Yuliana y el “señor bien”

Reinaldo Spitaletta
13 de diciembre de 2016 - 02:00 a. m.

Colombia ha sido un país de niños sin niñez, de niños desaparecidos (en las dos últimas décadas, más de veinticinco mil), de niños que mueren de hambre, como acontece en la Guajira, de niños abusados.

Sí, un país de niños que no pueden ejercer su infancia porque deben ir de bus en bus, de semáforo en semáforo, con ventas de confites y chocolates; de niños prostituidos, de niños adiestrados para la mendicidad. Y, es claro, un país que no quiere ni cuida a sus niños, es un país criminal, fallido, sin futuro luminoso.
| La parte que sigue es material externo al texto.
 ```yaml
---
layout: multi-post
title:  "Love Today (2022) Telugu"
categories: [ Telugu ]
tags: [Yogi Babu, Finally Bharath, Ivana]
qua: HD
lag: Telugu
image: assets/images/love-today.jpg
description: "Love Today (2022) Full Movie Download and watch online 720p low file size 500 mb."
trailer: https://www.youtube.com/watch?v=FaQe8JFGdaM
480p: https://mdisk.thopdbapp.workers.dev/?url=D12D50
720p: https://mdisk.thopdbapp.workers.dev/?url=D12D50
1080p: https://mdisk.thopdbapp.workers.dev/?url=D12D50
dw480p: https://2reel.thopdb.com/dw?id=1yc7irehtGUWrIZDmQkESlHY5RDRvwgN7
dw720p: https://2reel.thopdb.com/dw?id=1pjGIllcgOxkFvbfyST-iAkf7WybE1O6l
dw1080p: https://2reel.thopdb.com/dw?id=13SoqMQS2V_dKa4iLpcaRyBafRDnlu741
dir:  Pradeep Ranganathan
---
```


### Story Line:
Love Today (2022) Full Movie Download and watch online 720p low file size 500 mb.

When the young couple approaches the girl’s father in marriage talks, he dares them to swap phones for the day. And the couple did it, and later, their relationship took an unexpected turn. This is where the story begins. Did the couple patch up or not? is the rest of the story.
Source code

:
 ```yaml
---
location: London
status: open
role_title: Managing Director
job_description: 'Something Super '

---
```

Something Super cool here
Con promesas de más oscuridad y miserias.

Los escándalos (efímeros, pues los superan nuevos escándalos) sobre asesinatos de muchachitos han llenado páginas y espacios noticiosos, muchos de ellos sensacionalistas y faranduleros, en los que se rasgan las vestiduras dirigentes políticos, jueces, fiscales, en fin, en los que se pide pena de muerte para los infanticidas, violadores de niños, para quienes han macheteado, descuartizado, descabezado criaturas. Salen a flote hipocresías y cargos de conciencia. Se agita la “opinión pública”. Y hasta se solicitan firmas para pedir pena capital para los autores de estas aberraciones.
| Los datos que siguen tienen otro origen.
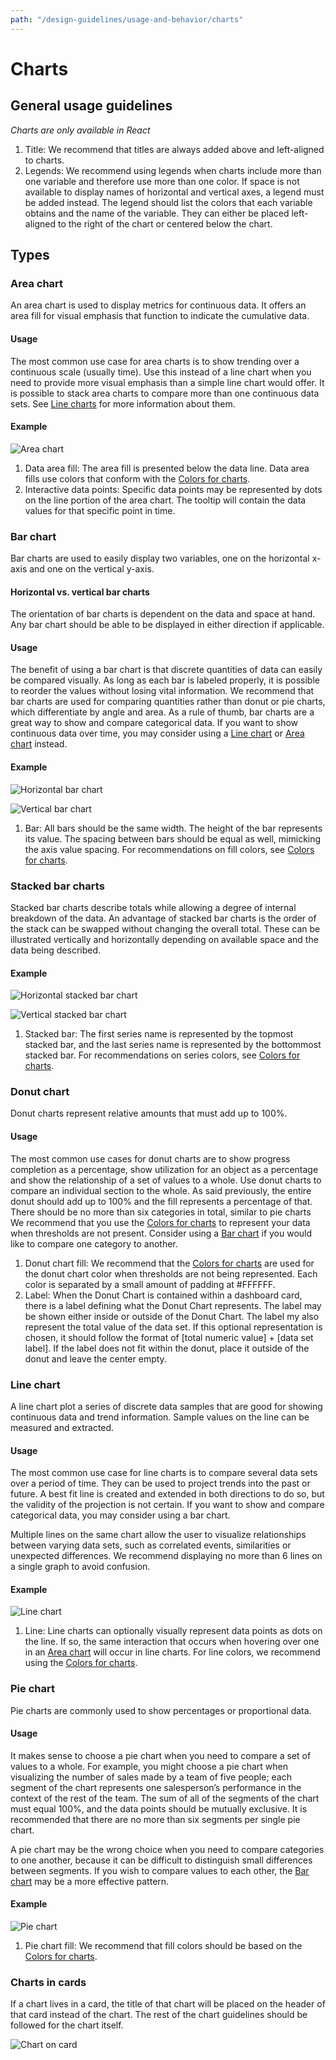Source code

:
 ```yaml
---
path: "/design-guidelines/usage-and-behavior/charts"
---
```


# Charts

## General usage guidelines
_Charts are only available in React_

1. Title: We recommend that titles are always added above and left-aligned to charts.
2. Legends: We recommend using legends when charts include more than one variable and therefore use more than one color. If space is not available to display names of horizontal and vertical axes, a legend must be added instead. The legend should list the colors that each variable obtains and the name of the variable. They can either be placed left-aligned to the right of the chart or centered below the chart.

## Types

### Area chart
An area chart is used to display metrics for continuous data. It offers an area fill for visual emphasis that function to indicate the cumulative data.

#### Usage
The most common use case for area charts is to show trending over a continuous scale (usually time). Use this instead of a line chart when you need to provide more visual emphasis than a simple line chart would offer. It is possible to stack area charts to compare more than one continuous data sets. See [Line charts](#line-chart) for more information about them.

#### Example
![Area chart](img/areachart.png)

1. Data area fill: The area fill is presented below the data line. Data area fills use colors that conform with the [Colors for charts](/design-guidelines/styles/chart-colors).
2. Interactive data points: Specific data points may be represented by dots on the line portion of the area chart. The tooltip will contain the data values for that specific point in time.

<!--#### React component
[Area chart](/documentation/react/components/areachart)-->

### Bar chart

Bar charts are used to easily display two variables, one on the horizontal x-axis and one on the vertical y-axis.

#### Horizontal vs. vertical bar charts

The orientation of bar charts is dependent on the data and space at hand. Any bar chart should be able to be displayed in either direction if applicable.

#### Usage
The benefit of using a bar chart is that discrete quantities of data can easily be compared visually. As long as each bar is labeled properly, it is possible to reorder the values without losing vital information. We recommend that bar charts are used for comparing quantities rather than donut or pie charts, which differentiate by angle and area. As a rule of thumb, bar charts are a great way to show and compare categorical data. If you want to show continuous data over time, you may consider using a [Line chart](#line-chart) or [Area chart](#area-chart) instead.

#### Example
![Horizontal bar chart](img/horizbarchart.png)

![Vertical bar chart](img/vertbarchart.png)

1. Bar: All bars should be the same width. The height of the bar represents its value. The spacing between bars should be equal as well, mimicking the axis value spacing. For recommendations on fill colors, see [Colors for charts](/design-guidelines/styles/chart-colors).

<!--#### React component
[Bar chart](/documentation/react/components/barchart)-->

### Stacked bar charts

Stacked bar charts describe totals while allowing a degree of internal breakdown of the data. An advantage of stacked bar charts is the order of the stack can be swapped without changing the overall total. These can be illustrated vertically and horizontally depending on available space and the data being described.

#### Example
![Horizontal stacked bar chart](img/horizstackedbarchart.png)

![Vertical stacked bar chart](img/vertstackedbarchart.png)

1. Stacked bar: The first series name is represented by the topmost stacked bar, and the last series name is represented by the bottommost stacked bar. For recommendations on series colors, see [Colors for charts](/design-guidelines/styles/chart-colors).

<!--#### React component
[Stacked bar chart](/documentation/react/components/stackchart)-->

### Donut chart
Donut charts represent relative amounts that must add up to 100%.

#### Usage
The most common use cases for donut charts are to show progress completion as a percentage, show utilization for an object as a percentage and show the relationship of a set of values to a whole. Use donut charts to compare an individual section to the whole. As said previously, the entire donut should add up to 100% and the fill represents a percentage of that. There should be no more than six categories in total, similar to pie charts We recommend that you use the [Colors for charts](/design-guidelines/styles/chart-colors) to represent your data when thresholds are not present. Consider using a [Bar chart](#bar-chart) if you would like to compare one category to another.

<!--#### Example
![Donut chart](img/donutchart.png)-->

1. Donut chart fill: We recommend that the [Colors for charts](/design-guidelines/styles/chart-colors) are used for the donut chart color when thresholds are not being represented. Each color is separated by a small amount of padding at #FFFFFF.
2. Label: When the Donut Chart is contained within a dashboard card, there is a label defining what the Donut Chart represents. The label may be shown either inside or outside of the Donut Chart. The label my also represent the total value of the data set. If this optional representation is chosen, it should follow the format of [total numeric value] + [data set label]. If the label does not fit within the donut, place it outside of the donut and leave the center empty.

<!--#### React component
[Donut chart](/documentation/react/components/donutchart)-->

### Line chart

A line chart plot a series of discrete data samples that are good for showing continuous data and trend information. Sample values on the line can be measured and extracted.

#### Usage
The most common use case for line charts is to compare several data sets over a period of time. They can be used to project trends into the past or future. A best fit line is created and extended in both directions to do so, but the validity of the projection is not certain. If you want to show and compare categorical data, you may consider using a bar chart.

Multiple lines on the same chart allow the user to visualize relationships between varying data sets, such as correlated events, similarities or unexpected differences. We recommend displaying no more than 6 lines on a single graph to avoid confusion.

#### Example
![Line chart](img/linechart.png)

1. Line: Line charts can optionally visually represent data points as dots on the line. If so, the same interaction that occurs when hovering over one in an [Area chart](#area-chart) will occur in line charts. For line colors, we recommend using the [Colors for charts](/design-guidelines/styles/chart-colors).

<!--#### React component
[Line chart](/documentation/react/components/linechart)-->

### Pie chart

Pie charts are commonly used to show percentages or proportional data.

#### Usage
It makes sense to choose a pie chart when you need to compare a set of values to a whole. For example, you might choose a pie chart when visualizing the number of sales made by a team of five people; each segment of the chart represents one salesperson’s performance in the context of the rest of the team. The sum of all of the segments of the chart must equal 100%, and the data points should be mutually exclusive. It is recommended that there are no more than six segments per single pie chart.

A pie chart may be the wrong choice when you need to compare categories to one another, because it can be difficult to distinguish small differences between segments. If you wish to compare values to each other, the [Bar chart](#bar-chart) may be a more effective pattern.

#### Example
![Pie chart](img/piechart.png)

1. Pie chart fill: We recommend that fill colors should be based on the [Colors for charts](/design-guidelines/styles/chart-colors).

<!--#### React component
[Pie chart](/documentation/react/components/piechart)-->

### Charts in cards
If a chart lives in a card, the title of that chart will be placed on the header of that card instead of the chart. The rest of the chart guidelines should be followed for the chart itself.

![Chart on card](img/chartoncard.png)
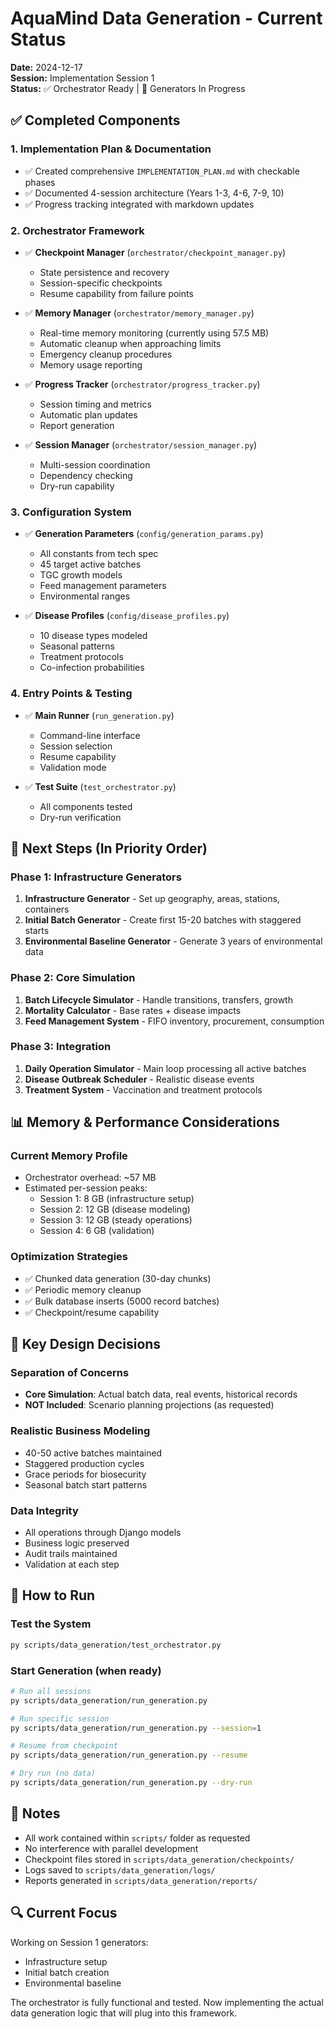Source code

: # AquaMind Data Generation - Current Status

**Date:** 2024-12-17  
**Session:** Implementation Session 1  
**Status:** ✅ Orchestrator Ready | 🚧 Generators In Progress

## ✅ Completed Components

### 1. Implementation Plan & Documentation
- ✅ Created comprehensive `IMPLEMENTATION_PLAN.md` with checkable phases
- ✅ Documented 4-session architecture (Years 1-3, 4-6, 7-9, 10)
- ✅ Progress tracking integrated with markdown updates

### 2. Orchestrator Framework
- ✅ **Checkpoint Manager** (`orchestrator/checkpoint_manager.py`)
  - State persistence and recovery
  - Session-specific checkpoints
  - Resume capability from failure points
  
- ✅ **Memory Manager** (`orchestrator/memory_manager.py`)
  - Real-time memory monitoring (currently using 57.5 MB)
  - Automatic cleanup when approaching limits
  - Emergency cleanup procedures
  - Memory usage reporting
  
- ✅ **Progress Tracker** (`orchestrator/progress_tracker.py`)
  - Session timing and metrics
  - Automatic plan updates
  - Report generation
  
- ✅ **Session Manager** (`orchestrator/session_manager.py`)
  - Multi-session coordination
  - Dependency checking
  - Dry-run capability

### 3. Configuration System
- ✅ **Generation Parameters** (`config/generation_params.py`)
  - All constants from tech spec
  - 45 target active batches
  - TGC growth models
  - Feed management parameters
  - Environmental ranges
  
- ✅ **Disease Profiles** (`config/disease_profiles.py`)
  - 10 disease types modeled
  - Seasonal patterns
  - Treatment protocols
  - Co-infection probabilities

### 4. Entry Points & Testing
- ✅ **Main Runner** (`run_generation.py`)
  - Command-line interface
  - Session selection
  - Resume capability
  - Validation mode
  
- ✅ **Test Suite** (`test_orchestrator.py`)
  - All components tested
  - Dry-run verification

## 🚧 Next Steps (In Priority Order)

### Phase 1: Infrastructure Generators
1. **Infrastructure Generator** - Set up geography, areas, stations, containers
2. **Initial Batch Generator** - Create first 15-20 batches with staggered starts
3. **Environmental Baseline Generator** - Generate 3 years of environmental data

### Phase 2: Core Simulation
1. **Batch Lifecycle Simulator** - Handle transitions, transfers, growth
2. **Mortality Calculator** - Base rates + disease impacts
3. **Feed Management System** - FIFO inventory, procurement, consumption

### Phase 3: Integration
1. **Daily Operation Simulator** - Main loop processing all active batches
2. **Disease Outbreak Scheduler** - Realistic disease events
3. **Treatment System** - Vaccination and treatment protocols

## 📊 Memory & Performance Considerations

### Current Memory Profile
- Orchestrator overhead: ~57 MB
- Estimated per-session peaks:
  - Session 1: 8 GB (infrastructure setup)
  - Session 2: 12 GB (disease modeling)
  - Session 3: 12 GB (steady operations)
  - Session 4: 6 GB (validation)

### Optimization Strategies
- ✅ Chunked data generation (30-day chunks)
- ✅ Periodic memory cleanup
- ✅ Bulk database inserts (5000 record batches)
- ✅ Checkpoint/resume capability

## 🎯 Key Design Decisions

### Separation of Concerns
- **Core Simulation**: Actual batch data, real events, historical records
- **NOT Included**: Scenario planning projections (as requested)

### Realistic Business Modeling
- 40-50 active batches maintained
- Staggered production cycles
- Grace periods for biosecurity
- Seasonal batch start patterns

### Data Integrity
- All operations through Django models
- Business logic preserved
- Audit trails maintained
- Validation at each step

## 🚀 How to Run

### Test the System
```bash
py scripts/data_generation/test_orchestrator.py
```

### Start Generation (when ready)
```bash
# Run all sessions
py scripts/data_generation/run_generation.py

# Run specific session
py scripts/data_generation/run_generation.py --session=1

# Resume from checkpoint
py scripts/data_generation/run_generation.py --resume

# Dry run (no data)
py scripts/data_generation/run_generation.py --dry-run
```

## 📝 Notes

- All work contained within `scripts/` folder as requested
- No interference with parallel development
- Checkpoint files stored in `scripts/data_generation/checkpoints/`
- Logs saved to `scripts/data_generation/logs/`
- Reports generated in `scripts/data_generation/reports/`

## 🔍 Current Focus

Working on Session 1 generators:
- Infrastructure setup
- Initial batch creation
- Environmental baseline

The orchestrator is fully functional and tested. Now implementing the actual data generation logic that will plug into this framework.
Y no faltan los que afirmen, con razones de peso, que la pena de muerte debería ser para un sistema que produce (y hasta promueve) asesinos a granel. Y en medio del desastre, valdría la pena anotar que escuece y repugna la actitud de ciertos informativos que cuando se trata de asesinos de barrios populares o de veredas pobres, de inmediato saltan a la palestra con sus emisiones y escritos sanguinolentos. Pero si el asesino, o presunto asesino, es de clase alta, retardan las noticias.

Se hacen los de la oreja mocha.

Sucedió, como es fama, con el autor (o presunto autor) del crimen de Yuliana Samboní, secuestrada, violada y asesinada en Bogotá por un sujeto de familia distinguida, tanto que miembros de la misma alteraron la escena del crimen y encubrieron a su pariente hasta donde pudieron. Para los medios quizá no era posible que un arquitecto, egresado de la Javeriana, integrante de un clan de apelliditos con abolengo pudiera estar involucrado en una canallada como la descrita.
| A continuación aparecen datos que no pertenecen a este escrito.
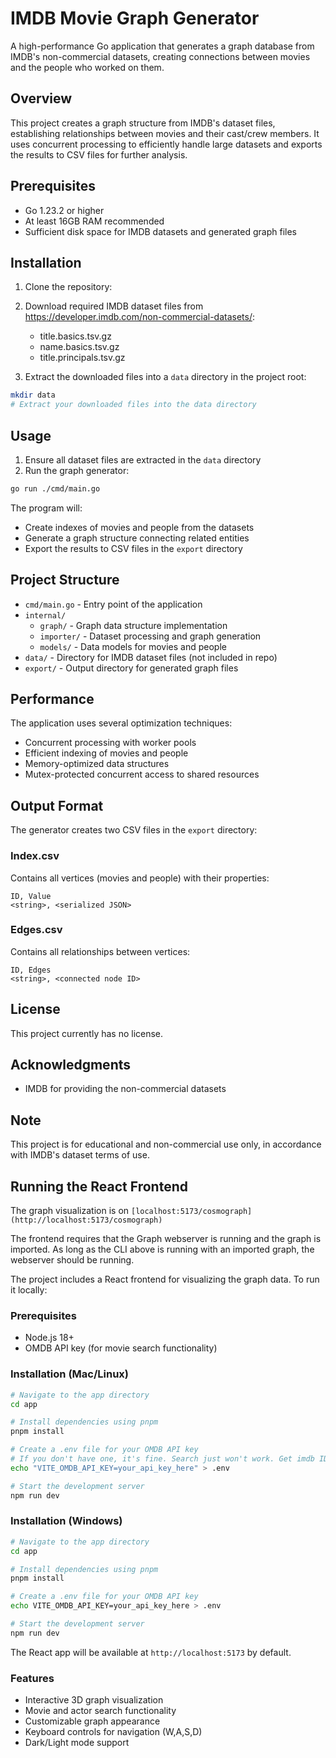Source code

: # IMDB Movie Graph Generator

A high-performance Go application that generates a graph database from IMDB's non-commercial datasets, creating connections between movies and the people who worked on them.

## Overview

This project creates a graph structure from IMDB's dataset files, establishing relationships between movies and their cast/crew members. It uses concurrent processing to efficiently handle large datasets and exports the results to CSV files for further analysis.

## Prerequisites

- Go 1.23.2 or higher
- At least 16GB RAM recommended
- Sufficient disk space for IMDB datasets and generated graph files

## Installation

1. Clone the repository:

2. Download required IMDB dataset files from https://developer.imdb.com/non-commercial-datasets/:
   - title.basics.tsv.gz
   - name.basics.tsv.gz
   - title.principals.tsv.gz

3. Extract the downloaded files into a `data` directory in the project root:
```bash
mkdir data
# Extract your downloaded files into the data directory
```

## Usage

1. Ensure all dataset files are extracted in the `data` directory
2. Run the graph generator:
```bash
go run ./cmd/main.go
```

The program will:
- Create indexes of movies and people from the datasets
- Generate a graph structure connecting related entities
- Export the results to CSV files in the `export` directory

## Project Structure

- `cmd/main.go` - Entry point of the application
- `internal/`
  - `graph/` - Graph data structure implementation
  - `importer/` - Dataset processing and graph generation
  - `models/` - Data models for movies and people
- `data/` - Directory for IMDB dataset files (not included in repo)
- `export/` - Output directory for generated graph files

## Performance

The application uses several optimization techniques:
- Concurrent processing with worker pools
- Efficient indexing of movies and people
- Memory-optimized data structures
- Mutex-protected concurrent access to shared resources

## Output Format

The generator creates two CSV files in the `export` directory:

### Index.csv
Contains all vertices (movies and people) with their properties:
```
ID, Value
<string>, <serialized JSON>
```

### Edges.csv
Contains all relationships between vertices:
```
ID, Edges
<string>, <connected node ID>
```

## License

This project currently has no license.

## Acknowledgments

- IMDB for providing the non-commercial datasets

## Note

This project is for educational and non-commercial use only, in accordance with IMDB's dataset terms of use.

## Running the React Frontend
The graph visualization is on `[localhost:5173/cosmograph](http://localhost:5173/cosmograph)`

The frontend requires that the Graph webserver is running and the graph is imported. As long as the CLI above is running with an imported graph, the webserver should be running.

The project includes a React frontend for visualizing the graph data. To run it locally:

### Prerequisites
- Node.js 18+ 
- OMDB API key (for movie search functionality)

### Installation (Mac/Linux)
```bash
# Navigate to the app directory
cd app

# Install dependencies using pnpm
pnpm install

# Create a .env file for your OMDB API key
# If you don't have one, it's fine. Search just won't work. Get imdb IDs from the url of the imdb website
echo "VITE_OMDB_API_KEY=your_api_key_here" > .env

# Start the development server
npm run dev
```

### Installation (Windows)
```bash
# Navigate to the app directory
cd app

# Install dependencies using pnpm
pnpm install

# Create a .env file for your OMDB API key
echo VITE_OMDB_API_KEY=your_api_key_here > .env

# Start the development server
npm run dev
```

The React app will be available at `http://localhost:5173` by default.

### Features
- Interactive 3D graph visualization
- Movie and actor search functionality
- Customizable graph appearance
- Keyboard controls for navigation (W,A,S,D)
- Dark/Light mode support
Un columnista de la oligarquía dijo, sin dársele nada, que en última instancia la culpable de la situación era la droga “producida por los nuevos amigos de este gobierno”, que “hizo perder la conciencia al asesino de la niña Yuliana”. Según eso, el encartado Rafael Uribe Noguera, de 38 años, era un “niño bien”, un alma de Dios, que el consumo de cocaína y guaro (bueno, digamos whisky para estar acorde con ciertos “refinamientos”) convirtió en un “monstruo”.

Del otro lado, la niña, de familia humilde, encarnaba a los muchachos que tienen que llegar a la ciudad porque, en sus lugares de origen, la violencia, la extorsión, las amenazas, los tornan en desplazados, que fue lo que ocurrió con Yuliana y sus padres. Del Cauca al barrio Bosque Calderón, donde a Yuliana le fue peor: su cadáver apareció en un edificio de estrato 6, a unos diez minutos de la precaria vivienda de la víctima. Un informe de El Tiempo (11-12-2016) asegura que cuando nació Yuliana Yamboní, el 26 de julio de 2009, “el arquitecto Rafael Uribe Noguera, acusado de torturarla, violarla y asesinarla, ya registraba una oscura conducta”.

Según otros informes, el victimario había realizado varias incursiones en Bosque Calderón, donde “grababa a los niños y les ofrecía dinero”. A la misma Yuliana ya antes había intentado seducirla y subirla al vehículo. Así que, más allá de ser un consumidor de estupefacientes, tenía otros problemas.  Y el crimen de la niña parece un acto preparado.

El episodio tenebroso de Uribe Noguera y Yuliana se agudiza con la muerte del portero del edificio Equus 66 (¿qué conexión tiene este nombre con la obra de teatro de Peter Shaffer y posterior película Equus de Sidney Lumet?), quien estaba allí en momentos en que no solo el asesino y la victima entraron, sino dos hermanos a los que se acusa de alterar la escena del crimen y retardar el conocimiento del mismo.

Las reflexiones postmortem se riegan por doquier. Se ha dicho, además del estupor colectivo que ha causado el horrendo hecho, que ciertos tipos, a los que la fortuna les ha sonreído, abusan de su poder económico o de otra naturaleza, para cometer delitos, amparados en su posición social. Quizá creen, y la historia ha sido ilustradora en estos asuntos, que por ser “gente bien” (?) están exentas de sospecha.

Ojalá, al menos en este caso, sí se haga justicia.